● **What you have to do**: For the material below, output exactly the span from the line with "2 | [Raimon" to the line with "1 | [Jaidon", including both, and nothing besides.

● **Data excerpts**:
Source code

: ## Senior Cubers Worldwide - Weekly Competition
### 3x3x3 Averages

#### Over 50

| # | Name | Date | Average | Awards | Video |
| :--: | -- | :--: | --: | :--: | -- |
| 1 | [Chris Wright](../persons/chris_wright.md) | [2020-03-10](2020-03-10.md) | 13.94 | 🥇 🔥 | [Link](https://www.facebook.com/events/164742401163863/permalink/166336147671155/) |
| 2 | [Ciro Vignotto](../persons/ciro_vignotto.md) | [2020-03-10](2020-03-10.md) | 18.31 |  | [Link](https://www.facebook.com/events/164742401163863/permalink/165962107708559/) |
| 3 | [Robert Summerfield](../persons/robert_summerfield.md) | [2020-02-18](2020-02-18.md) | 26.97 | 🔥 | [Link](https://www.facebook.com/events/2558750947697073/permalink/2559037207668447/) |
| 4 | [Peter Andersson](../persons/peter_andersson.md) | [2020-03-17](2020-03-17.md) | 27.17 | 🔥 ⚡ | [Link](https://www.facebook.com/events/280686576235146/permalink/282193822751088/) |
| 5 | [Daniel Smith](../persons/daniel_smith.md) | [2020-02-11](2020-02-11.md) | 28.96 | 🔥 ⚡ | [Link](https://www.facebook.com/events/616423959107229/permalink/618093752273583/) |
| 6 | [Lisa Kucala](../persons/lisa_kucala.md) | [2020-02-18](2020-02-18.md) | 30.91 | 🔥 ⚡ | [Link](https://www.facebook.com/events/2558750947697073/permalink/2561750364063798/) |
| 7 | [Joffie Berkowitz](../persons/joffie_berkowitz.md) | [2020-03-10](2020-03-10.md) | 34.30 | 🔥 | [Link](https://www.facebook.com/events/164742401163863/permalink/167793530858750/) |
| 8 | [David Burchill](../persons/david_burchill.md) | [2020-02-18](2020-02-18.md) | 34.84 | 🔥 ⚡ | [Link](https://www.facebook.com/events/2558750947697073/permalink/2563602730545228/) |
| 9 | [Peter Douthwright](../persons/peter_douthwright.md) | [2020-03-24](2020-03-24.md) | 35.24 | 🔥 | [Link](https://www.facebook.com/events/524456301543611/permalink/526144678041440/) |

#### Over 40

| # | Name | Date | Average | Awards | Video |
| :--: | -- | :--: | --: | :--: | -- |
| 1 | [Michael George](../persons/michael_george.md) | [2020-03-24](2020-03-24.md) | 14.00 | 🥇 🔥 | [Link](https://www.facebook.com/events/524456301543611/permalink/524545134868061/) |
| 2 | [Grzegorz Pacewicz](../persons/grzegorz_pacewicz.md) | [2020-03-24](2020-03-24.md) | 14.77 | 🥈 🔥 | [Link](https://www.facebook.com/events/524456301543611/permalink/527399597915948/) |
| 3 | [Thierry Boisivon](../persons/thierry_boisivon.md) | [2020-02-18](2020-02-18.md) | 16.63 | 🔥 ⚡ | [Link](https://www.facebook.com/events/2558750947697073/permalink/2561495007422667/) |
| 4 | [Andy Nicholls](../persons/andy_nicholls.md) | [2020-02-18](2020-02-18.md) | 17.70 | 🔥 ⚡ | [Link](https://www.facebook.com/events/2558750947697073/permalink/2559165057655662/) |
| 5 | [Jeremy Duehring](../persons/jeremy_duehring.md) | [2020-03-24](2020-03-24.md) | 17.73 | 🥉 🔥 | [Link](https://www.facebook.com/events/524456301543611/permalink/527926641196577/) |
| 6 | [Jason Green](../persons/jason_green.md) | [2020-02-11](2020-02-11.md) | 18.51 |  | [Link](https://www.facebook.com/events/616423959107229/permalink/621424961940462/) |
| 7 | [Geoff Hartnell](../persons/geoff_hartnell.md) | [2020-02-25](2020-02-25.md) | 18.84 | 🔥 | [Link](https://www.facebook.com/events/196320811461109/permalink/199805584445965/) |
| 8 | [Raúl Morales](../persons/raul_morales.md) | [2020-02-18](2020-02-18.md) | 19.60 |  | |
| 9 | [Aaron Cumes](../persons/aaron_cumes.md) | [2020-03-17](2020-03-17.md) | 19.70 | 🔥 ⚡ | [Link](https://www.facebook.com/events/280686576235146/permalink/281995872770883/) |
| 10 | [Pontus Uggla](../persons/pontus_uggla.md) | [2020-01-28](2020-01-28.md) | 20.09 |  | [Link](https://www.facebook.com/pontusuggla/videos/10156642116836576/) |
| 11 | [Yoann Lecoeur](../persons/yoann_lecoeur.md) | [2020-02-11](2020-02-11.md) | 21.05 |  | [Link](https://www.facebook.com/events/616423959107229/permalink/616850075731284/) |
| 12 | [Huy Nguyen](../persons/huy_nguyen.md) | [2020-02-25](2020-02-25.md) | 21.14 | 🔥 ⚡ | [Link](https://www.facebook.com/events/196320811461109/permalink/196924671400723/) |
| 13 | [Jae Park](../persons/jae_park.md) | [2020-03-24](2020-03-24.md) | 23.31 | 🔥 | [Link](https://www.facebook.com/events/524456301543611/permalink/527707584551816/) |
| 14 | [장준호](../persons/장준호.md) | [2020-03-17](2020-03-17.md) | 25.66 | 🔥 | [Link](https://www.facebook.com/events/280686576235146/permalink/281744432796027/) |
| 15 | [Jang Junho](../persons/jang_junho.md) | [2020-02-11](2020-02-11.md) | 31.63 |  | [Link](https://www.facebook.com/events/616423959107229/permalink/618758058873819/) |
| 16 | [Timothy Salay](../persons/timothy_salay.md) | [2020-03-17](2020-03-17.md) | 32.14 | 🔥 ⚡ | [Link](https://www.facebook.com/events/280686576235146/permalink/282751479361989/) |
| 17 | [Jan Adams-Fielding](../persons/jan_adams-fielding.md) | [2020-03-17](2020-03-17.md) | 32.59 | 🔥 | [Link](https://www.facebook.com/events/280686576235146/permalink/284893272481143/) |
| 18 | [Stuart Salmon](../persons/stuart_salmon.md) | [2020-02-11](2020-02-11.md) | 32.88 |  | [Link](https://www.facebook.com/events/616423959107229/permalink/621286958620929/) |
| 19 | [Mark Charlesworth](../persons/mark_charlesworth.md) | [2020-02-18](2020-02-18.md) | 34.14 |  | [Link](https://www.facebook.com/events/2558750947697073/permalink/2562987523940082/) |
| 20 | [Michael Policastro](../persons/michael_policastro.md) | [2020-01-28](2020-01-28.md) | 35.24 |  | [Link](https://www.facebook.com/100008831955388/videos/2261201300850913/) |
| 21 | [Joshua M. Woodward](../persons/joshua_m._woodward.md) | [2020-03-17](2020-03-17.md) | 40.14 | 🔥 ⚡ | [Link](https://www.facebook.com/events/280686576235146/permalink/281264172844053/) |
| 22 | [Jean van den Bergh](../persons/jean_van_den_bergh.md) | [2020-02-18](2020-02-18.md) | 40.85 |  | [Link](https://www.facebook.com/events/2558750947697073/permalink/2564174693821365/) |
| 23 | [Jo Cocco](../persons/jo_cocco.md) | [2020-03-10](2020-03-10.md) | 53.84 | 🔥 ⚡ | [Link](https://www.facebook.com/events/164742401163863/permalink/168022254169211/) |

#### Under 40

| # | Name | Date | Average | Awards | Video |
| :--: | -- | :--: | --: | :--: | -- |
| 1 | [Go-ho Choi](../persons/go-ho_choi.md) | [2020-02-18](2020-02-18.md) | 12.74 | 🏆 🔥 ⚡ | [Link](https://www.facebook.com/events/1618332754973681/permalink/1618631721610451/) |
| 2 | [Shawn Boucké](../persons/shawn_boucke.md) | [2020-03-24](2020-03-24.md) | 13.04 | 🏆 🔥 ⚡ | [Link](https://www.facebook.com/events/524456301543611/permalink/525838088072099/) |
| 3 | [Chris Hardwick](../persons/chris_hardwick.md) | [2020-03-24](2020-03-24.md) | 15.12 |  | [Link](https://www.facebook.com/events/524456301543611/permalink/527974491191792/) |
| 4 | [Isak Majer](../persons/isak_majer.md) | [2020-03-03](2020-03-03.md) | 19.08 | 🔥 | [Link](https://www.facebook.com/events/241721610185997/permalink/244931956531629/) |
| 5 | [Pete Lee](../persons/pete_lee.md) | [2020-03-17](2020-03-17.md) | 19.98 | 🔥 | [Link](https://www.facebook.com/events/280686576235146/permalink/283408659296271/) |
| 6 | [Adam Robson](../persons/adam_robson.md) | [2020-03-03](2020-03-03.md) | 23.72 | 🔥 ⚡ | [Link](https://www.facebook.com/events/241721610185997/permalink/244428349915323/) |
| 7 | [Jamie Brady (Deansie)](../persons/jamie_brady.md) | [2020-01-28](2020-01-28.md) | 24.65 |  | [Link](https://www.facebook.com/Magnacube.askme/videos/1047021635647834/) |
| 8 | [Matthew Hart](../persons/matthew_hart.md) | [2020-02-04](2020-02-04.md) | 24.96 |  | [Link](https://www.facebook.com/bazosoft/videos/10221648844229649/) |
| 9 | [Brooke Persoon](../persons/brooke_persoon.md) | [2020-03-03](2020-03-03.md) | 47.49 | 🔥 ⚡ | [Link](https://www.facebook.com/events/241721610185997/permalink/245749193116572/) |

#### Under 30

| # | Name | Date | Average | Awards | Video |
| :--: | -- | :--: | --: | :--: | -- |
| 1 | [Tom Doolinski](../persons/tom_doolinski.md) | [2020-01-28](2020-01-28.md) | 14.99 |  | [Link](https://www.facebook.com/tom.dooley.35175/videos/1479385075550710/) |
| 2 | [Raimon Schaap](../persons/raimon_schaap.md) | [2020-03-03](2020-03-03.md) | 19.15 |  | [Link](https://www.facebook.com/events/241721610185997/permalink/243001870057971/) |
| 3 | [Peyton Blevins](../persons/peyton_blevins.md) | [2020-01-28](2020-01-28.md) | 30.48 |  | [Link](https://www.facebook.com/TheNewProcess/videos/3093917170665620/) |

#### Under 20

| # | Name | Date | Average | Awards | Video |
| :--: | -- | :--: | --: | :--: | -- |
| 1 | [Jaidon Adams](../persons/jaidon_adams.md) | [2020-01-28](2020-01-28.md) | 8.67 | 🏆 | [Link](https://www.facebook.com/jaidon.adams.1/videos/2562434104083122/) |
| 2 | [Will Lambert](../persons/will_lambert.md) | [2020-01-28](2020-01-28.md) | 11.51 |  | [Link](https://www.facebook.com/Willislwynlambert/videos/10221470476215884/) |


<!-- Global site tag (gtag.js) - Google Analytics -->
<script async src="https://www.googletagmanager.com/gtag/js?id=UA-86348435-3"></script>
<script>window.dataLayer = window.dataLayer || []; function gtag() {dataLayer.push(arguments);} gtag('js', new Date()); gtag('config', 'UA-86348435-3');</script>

● **Response area**:
| 2 | [Raimon Schaap](../persons/raimon_schaap.md) | [2020-03-03](2020-03-03.md) | 19.15 |  | [Link](https://www.facebook.com/events/241721610185997/permalink/243001870057971/) |
| 3 | [Peyton Blevins](../persons/peyton_blevins.md) | [2020-01-28](2020-01-28.md) | 30.48 |  | [Link](https://www.facebook.com/TheNewProcess/videos/3093917170665620/) |

#### Under 20

| # | Name | Date | Average | Awards | Video |
| :--: | -- | :--: | --: | :--: | -- |
| 1 | [Jaidon Adams](../persons/jaidon_adams.md) | [2020-01-28](2020-01-28.md) | 8.67 | 🏆 | [Link](https://www.facebook.com/jaidon.adams.1/videos/2562434104083122/) |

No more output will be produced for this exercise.